Entries taken from a collection:
--*--

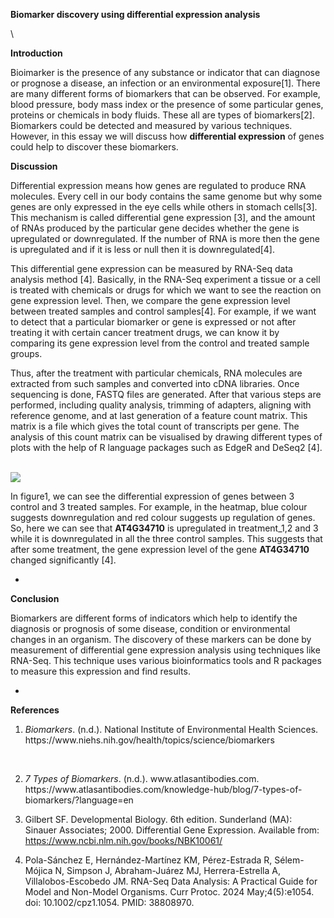 <!--StartFragment-->

**Biomarker discovery using differential expression analysis**

\


**Introduction**

Bioimarker is the presence of any substance or indicator that can diagnose or prognose a disease, an infection or an environmental exposure\[1]. There are many different forms of biomarkers that can be observed. For example, blood pressure, body mass index or the presence of some particular genes, proteins or chemicals in body fluids. These all are types of biomarkers\[2]. Biomarkers could be detected and measured by various techniques. However, in this essay we will discuss how **differential expression** of genes could help to discover these biomarkers. 

**Discussion**

Differential expression means how genes are regulated to produce RNA molecules. Every cell in our body contains the same genome but why some genes are only expressed in the eye cells while others in stomach cells\[3]. This mechanism is called differential gene expression \[3], and the amount of RNAs produced by the particular gene decides whether the gene is upregulated or downregulated. If the number of RNA is more then the gene is upregulated and if it is less or null then it is downregulated\[4]. 

This differential gene expression can be measured by RNA-Seq data analysis method \[4]. Basically, in the RNA-Seq experiment a tissue or a cell is treated with chemicals or drugs for which we want to see the reaction on gene expression level. Then, we compare the gene expression level between treated samples and control samples\[4]. For example, if we want to detect that a particular biomarker or gene is expressed or not after treating it with certain cancer treatment drugs, we can know it by comparing its gene expression level from the control and treated sample groups. 

Thus, after the treatment with particular chemicals, RNA molecules are extracted from such samples and converted into cDNA libraries. Once sequencing is done, FASTQ files are generated. After that various steps are performed, including quality analysis, trimming of adapters, aligning with reference genome, and at last generation of a feature count matrix. This matrix is a file which gives the total count of transcripts per gene. The analysis of this count matrix can be visualised by drawing different types of plots with the help of R language packages such as EdgeR and DeSeq2 \[4]. 

\
![](https://lh7-rt.googleusercontent.com/docsz/AD_4nXcd3GHpxayu7vAVjkaMtNHoiXnIj1JtfFKW9NYV7TGwqJlICM9_43kiw-QcdnUydBwWsSC-OZ9p5UHwcUePcG8f3AXGLZA8o8gnhrU9uRBADjEpplx3Jf3fOqk8XXxH8xhzz48AywnYN4ZgLPDbYgI8C6DR?key=yREgEpj9wpnYdosFFvs2Dg)

In figure1, we can see the differential expression of genes between 3 control and 3 treated samples. For example, in the heatmap, blue colour suggests downregulation and red colour suggests up regulation of genes. So, here we can see that **AT4G34710** is upregulated in treatment\_1,2 and 3 while it is downregulated in all the three control samples. This suggests that after some treatment, the gene expression level of the gene **AT4G34710** changed significantly \[4]. 

-

**Conclusion**

Biomarkers are different forms of indicators which help to identify the diagnosis or prognosis of some disease, condition or environmental changes in an organism. The discovery of these markers can be done by measurement of differential gene expression analysis using techniques like RNA-Seq. This technique uses various bioinformatics tools and R packages to measure this expression and find results. 

-

**References**

1. _Biomarkers_. (n.d.). National Institute of Environmental Health Sciences. https\://www\.niehs.nih.gov/health/topics/science/biomarkers

   

2. _7 Types of Biomarkers_. (n.d.). www\.atlasantibodies.com. https\://www\.atlasantibodies.com/knowledge-hub/blog/7-types-of-biomarkers/?language=en

3) Gilbert SF. Developmental Biology. 6th edition. Sunderland (MA): Sinauer Associates; 2000. Differential Gene Expression. Available from: <https://www.ncbi.nlm.nih.gov/books/NBK10061/>

4. Pola-Sánchez E, Hernández-Martínez KM, Pérez-Estrada R, Sélem-Mójica N, Simpson J, Abraham-Juárez MJ, Herrera-Estrella A, Villalobos-Escobedo JM. RNA-Seq Data Analysis: A Practical Guide for Model and Non-Model Organisms. Curr Protoc. 2024 May;4(5):e1054. doi: 10.1002/cpz1.1054. PMID: 38808970.

<!--EndFragment-->
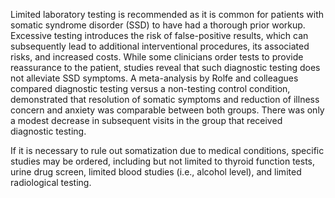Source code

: Limited laboratory testing is recommended as it is common for patients with somatic syndrome disorder (SSD) to have had a thorough prior workup. Excessive testing introduces the risk of false-positive results, which can subsequently lead to additional interventional procedures, its associated risks, and increased costs. While some clinicians order tests to provide reassurance to the patient, studies reveal that such diagnostic testing does not alleviate SSD symptoms. A meta-analysis by Rolfe and colleagues compared diagnostic testing versus a non-testing control condition, demonstrated that resolution of somatic symptoms and reduction of illness concern and anxiety was comparable between both groups. There was only a modest decrease in subsequent visits in the group that received diagnostic testing.

If it is necessary to rule out somatization due to medical conditions, specific studies may be ordered, including but not limited to thyroid function tests, urine drug screen, limited blood studies (i.e., alcohol level), and limited radiological testing.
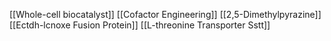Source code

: [[Whole-cell biocatalyst]]
[[Cofactor Engineering]]
[[2,5-Dimethylpyrazine]]
[[Ectdh-lcnoxe Fusion Protein]]
[[L-threonine Transporter Sstt]]
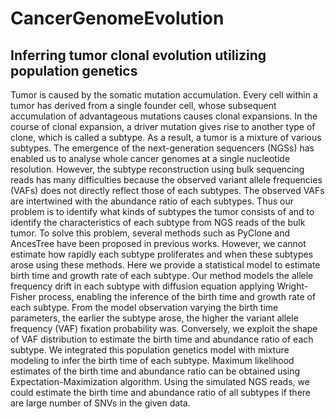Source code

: # CancerGenomeEvolution #

## Inferring tumor clonal evolution utilizing population genetics ##

Tumor is caused by the somatic mutation accumulation. Every cell within a tumor has derived from a single founder cell, whose subsequent accumulation of advantageous mutations causes clonal expansions. In the course of clonal expansion, a driver mutation gives rise to another type of clone, which is called a subtype. As a result, a tumor is a mixture of various subtypes.
The emergence of the next-generation sequencers (NGSs) has enabled us to analyse whole cancer genomes at a single nucleotide resolution. However, the subtype reconstruction using bulk sequencing reads has many difficulties because the observed variant allele frequencies (VAFs) does not directly reflect those of each subtypes.
The observed VAFs are intertwined with the abundance ratio of each subtypes.
 Thus our problem is to identify what kinds of subtypes the tumor consists of and to identify the characteristics of each subtype from NGS reads of the bulk tumor. To solve this problem, several methods such as PyClone and AncesTree have been proposed in previous works. However, we cannot estimate how rapidly each subtype proliferates and when these subtypes arose using these methods. Here we provide a statistical model to estimate birth time and growth rate of each subtype.
 Our method models the allele frequency drift in each subtype with diffusion equation applying Wright-Fisher process, enabling the inference of the birth time and growth rate of each subtype.
 From the model observation varying the birth time parameters, the earlier the subtype arose, the higher the variant allele frequency (VAF) fixation probability was.
 Conversely, we exploit the shape of VAF distribution to estimate the birth time and abundance ratio of each subtype.
 We integrated this population genetics model with mixture modeling to infer the birth time of each subtype. Maximum likelihood estimates of the birth time and abundance ratio can be obtained using Expectation-Maximization algorithm.
Using the simulated NGS reads, we could estimate the birth time and abundance ratio of all subtypes if there are large number of SNVs in the given data.
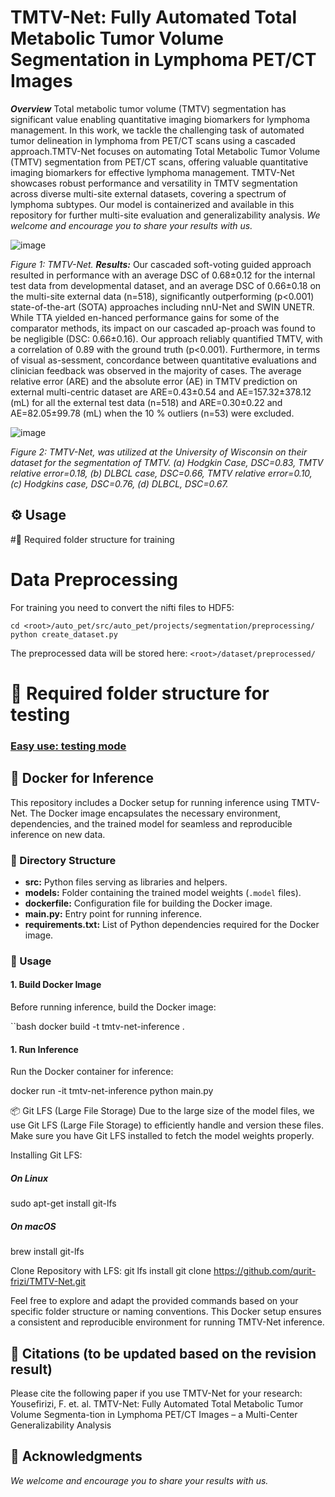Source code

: # TMTV-Net: Fully Automated Total Metabolic Tumor Volume Segmentation in Lymphoma PET/CT Images

***Overview***
Total metabolic tumor volume (TMTV) segmentation has significant value enabling quantitative imaging biomarkers for lymphoma management. In this work, we tackle the challenging task of automated tumor delineation in lymphoma from PET/CT scans using a cascaded approach.TMTV-Net focuses on automating Total Metabolic Tumor Volume (TMTV) segmentation from PET/CT scans, offering valuable quantitative imaging biomarkers for effective lymphoma management. 
TMTV-Net showcases robust performance and versatility in TMTV segmentation across diverse multi-site external datasets, covering a spectrum of lymphoma subtypes. Our model is containerized and available in this repository for further multi-site evaluation and generalizability analysis. 
*We welcome and encourage you to share your results with us.*

![image](https://github.com/qurit-frizi/TMTV-Net/assets/84542058/ba5d838e-f2ac-4d6a-b029-511e1de2853e)

*Figure 1: TMTV-Net.*
***Results:***
Our cascaded soft-voting guided approach resulted in performance with an average DSC of 0.68±0.12 for the internal test data from developmental dataset, and an average DSC of 0.66±0.18 on the multi-site external data (n=518), significantly outperforming (p<0.001) state-of-the-art (SOTA) approaches including nnU-Net and SWIN UNETR. While TTA yielded en-hanced performance gains for some of the comparator methods, its impact on our cascaded ap-proach was found to be negligible (DSC: 0.66±0.16). Our approach reliably quantified TMTV, with a correlation of 0.89 with the ground truth (p<0.001). Furthermore, in terms of visual as-sessment, concordance between quantitative evaluations and clinician feedback was observed in the majority of cases. The average relative error (ARE) and the absolute error (AE) in TMTV prediction on external multi-centric dataset are ARE=0.43±0.54 and AE=157.32±378.12 (mL) for all the external test data (n=518) and ARE=0.30±0.22 and AE=82.05±99.78 (mL) when the 10 % outliers (n=53) were excluded. 

  ![image](https://github.com/qurit-frizi/TMTV-Net/assets/84542058/3b7a51f8-8b6c-4dc7-a3f4-711efc30995d)

*Figure 2: TMTV-Net, was utilized at the University of Wisconsin on their dataset for the segmentation of TMTV. (a) Hodgkin Case, DSC=0.83, TMTV relative error=0.18, (b) DLBCL case, DSC=0.66, TMTV relative error=0.10, (c) Hodgkins case, DSC=0.76, (d) DLBCL, DSC=0.67.*

## ⚙️  Usage <a name="installation"> </a>


#📁 Required folder structure for training
# Data Preprocessing

For training you need to convert the nifti files to HDF5:

    cd <root>/auto_pet/src/auto_pet/projects/segmentation/preprocessing/
    python create_dataset.py

The preprocessed data will be stored here: `<root>/dataset/preprocessed/`

# 📁 Required folder structure for testing



### [Easy use: testing mode](#virtual) <a name="easy-use-testing-mode"> </a> 
## 🐳 Docker for Inference

This repository includes a Docker setup for running inference using TMTV-Net. The Docker image encapsulates the necessary environment, dependencies, and the trained model for seamless and reproducible inference on new data.

### 📂 Directory Structure

- **src:** Python files serving as libraries and helpers.
- **models:** Folder containing the trained model weights (`.model` files).
- **dockerfile:** Configuration file for building the Docker image.
- **main.py:** Entry point for running inference.
- **requirements.txt:** List of Python dependencies required for the Docker image.

### 🚀 Usage

#### 1. Build Docker Image


Before running inference, build the Docker image:

``bash
docker build -t tmtv-net-inference .

#### 1. Run Inference

Run the Docker container for inference:

docker run -it tmtv-net-inference python main.py


📦 Git LFS (Large File Storage)
Due to the large size of the model files, we use Git LFS (Large File Storage) to efficiently handle and version these files. Make sure you have Git LFS installed to fetch the model weights properly.

Installing Git LFS:
##### On Linux
sudo apt-get install git-lfs
##### On macOS
brew install git-lfs

Clone Repository with LFS:
git lfs install
git clone https://github.com/qurit-frizi/TMTV-Net.git


Feel free to explore and adapt the provided commands based on your specific folder structure or naming conventions. This Docker setup ensures a consistent and reproducible environment for running TMTV-Net inference.



## 📖 Citations (to be updated based on the revision result)
Please cite the following paper if you use TMTV-Net for your research:
Yousefirizi, F. et. al. TMTV-Net: Fully Automated Total Metabolic Tumor Volume Segmenta-tion in Lymphoma PET/CT Images – a Multi-Center Generalizability Analysis 

## 🙏 Acknowledgments
*We welcome and encourage you to share your results with us.*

--*--

• [Problem details] Pull out the lines above in which the word "have" appears.

• [Response area]
: Limited laboratory testing is recommended as it is common for patients with somatic syndrome disorder (SSD) to have had a thorough prior workup. Excessive testing introduces the risk of false-positive results, which can subsequently lead to additional interventional procedures, its associated risks, and increased costs. While some clinicians order tests to provide reassurance to the patient, studies reveal that such diagnostic testing does not alleviate SSD symptoms. A meta-analysis by Rolfe and colleagues compared diagnostic testing versus a non-testing control condition, demonstrated that resolution of somatic symptoms and reduction of illness concern and anxiety was comparable between both groups. There was only a modest decrease in subsequent visits in the group that received diagnostic testing.
 Thus our problem is to identify what kinds of subtypes the tumor consists of and to identify the characteristics of each subtype from NGS reads of the bulk tumor. To solve this problem, several methods such as PyClone and AncesTree have been proposed in previous works. However, we cannot estimate how rapidly each subtype proliferates and when these subtypes arose using these methods. Here we provide a statistical model to estimate birth time and growth rate of each subtype.
Due to the large size of the model files, we use Git LFS (Large File Storage) to efficiently handle and version these files. Make sure you have Git LFS installed to fetch the model weights properly.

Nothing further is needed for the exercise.